Human umbilical cord mesenchymal stem cell-derived exosomes repair IBD by activating the SIRT1-FXR pathway in macrophages.

BACKGROUND: Inflammatory bowel disease (IBD), a chronic immune disorder, has increasing global incidence and poor treatment outcome. Abnormal macrophage function is implicated in the pathophysiology of IBD. In this study, we investigated the mechanism by which human umbilical cord mesenchymal stem cell-derived exosomes (hucMSC-Ex) inhibit inflammation in IBD mouse and macrophage inflammation models. METHODS: We established a dextran sodium sulfate (DSS)-induce BALB/c mice model of IBD and treated with hucMSC-Ex via tail vein to evaluate their repair effect on IBD mice.
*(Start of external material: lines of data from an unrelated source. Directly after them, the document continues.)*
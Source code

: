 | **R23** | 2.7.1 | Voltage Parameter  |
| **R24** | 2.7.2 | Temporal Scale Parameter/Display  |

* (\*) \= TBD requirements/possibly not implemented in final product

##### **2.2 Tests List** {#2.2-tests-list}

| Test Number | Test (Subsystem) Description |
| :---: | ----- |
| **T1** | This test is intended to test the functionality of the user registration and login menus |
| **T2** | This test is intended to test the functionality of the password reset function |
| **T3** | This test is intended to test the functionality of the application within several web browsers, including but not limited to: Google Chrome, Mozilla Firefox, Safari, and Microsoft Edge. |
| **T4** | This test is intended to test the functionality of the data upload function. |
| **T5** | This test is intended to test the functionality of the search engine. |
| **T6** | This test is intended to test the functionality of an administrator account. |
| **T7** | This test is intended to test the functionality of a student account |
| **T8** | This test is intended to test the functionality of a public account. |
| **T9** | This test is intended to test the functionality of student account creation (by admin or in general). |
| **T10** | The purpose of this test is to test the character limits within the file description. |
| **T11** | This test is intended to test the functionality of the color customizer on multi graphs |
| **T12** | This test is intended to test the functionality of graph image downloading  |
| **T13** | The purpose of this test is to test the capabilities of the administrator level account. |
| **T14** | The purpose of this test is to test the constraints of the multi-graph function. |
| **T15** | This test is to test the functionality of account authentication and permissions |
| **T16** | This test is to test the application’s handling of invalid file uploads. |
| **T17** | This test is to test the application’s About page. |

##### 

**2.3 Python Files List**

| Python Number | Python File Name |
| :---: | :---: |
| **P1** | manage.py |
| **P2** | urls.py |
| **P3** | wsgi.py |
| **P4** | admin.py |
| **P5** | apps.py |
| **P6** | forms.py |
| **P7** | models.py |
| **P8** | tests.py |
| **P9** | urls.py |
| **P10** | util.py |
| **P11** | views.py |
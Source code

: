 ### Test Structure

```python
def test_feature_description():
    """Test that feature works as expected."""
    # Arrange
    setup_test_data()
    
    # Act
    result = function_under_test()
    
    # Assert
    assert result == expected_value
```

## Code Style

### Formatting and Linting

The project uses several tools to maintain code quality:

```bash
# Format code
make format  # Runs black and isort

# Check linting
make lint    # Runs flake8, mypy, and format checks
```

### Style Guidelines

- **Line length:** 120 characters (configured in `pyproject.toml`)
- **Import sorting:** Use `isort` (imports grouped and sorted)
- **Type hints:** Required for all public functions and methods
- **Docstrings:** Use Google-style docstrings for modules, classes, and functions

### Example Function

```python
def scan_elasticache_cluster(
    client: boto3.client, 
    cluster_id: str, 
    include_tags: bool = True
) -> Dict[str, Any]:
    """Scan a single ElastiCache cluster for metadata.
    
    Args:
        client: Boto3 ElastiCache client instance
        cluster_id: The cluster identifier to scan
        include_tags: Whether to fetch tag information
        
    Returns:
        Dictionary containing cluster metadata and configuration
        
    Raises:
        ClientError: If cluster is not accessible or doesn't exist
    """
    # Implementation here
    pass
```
An in vitro macrophage inflammation model was established using lipopolysaccharide (LPS) and Nigericin (Nig) by stimulating mouse macrophage RAW264.7 and human myeloid leukemia mononuclear (THP-1) cells to assess the repair effect of hucMSC-Ex on macrophage inflammation. EX 527, an effective inhibitor of silent information regulator of transcription 1 (SIRT1), was employed in both the in vivo and in vitro models to explore the effect of hucMSC-Ex on the SIRT1-FXR (farnesoid X receptor) pathway in macrophages during the attenuation of inflammation. RESULTS: HucMSC-Ex effectively inhibited inflammation in both the in vivo and in vitro models by up-regulating the expressions of SIRT1 and FXR, which reduced the acetylation level of FXR and inhibited the activation of NOD-like receptor thermal protein domain associated protein 3 (NLRP3) inflammasome. The addition of EX 527 further proved that hucMSC-Ex can reduce the acetylation of FXR by activating the SIRT1-FXR pathway, and the decrease of FXR acetylation was directly related to the inhibition of the activity of the NLRP3 inflammasome. CONCLUSION: HucMSC-Ex alleviates IBD by reducing the acetylation level of FXR through activating the SIRT1-FXR pathway in macrophages and directly negatively regulating the activation of NLRP3 inflammasomes, thus inhibiting the occurrence of the inflammatory process.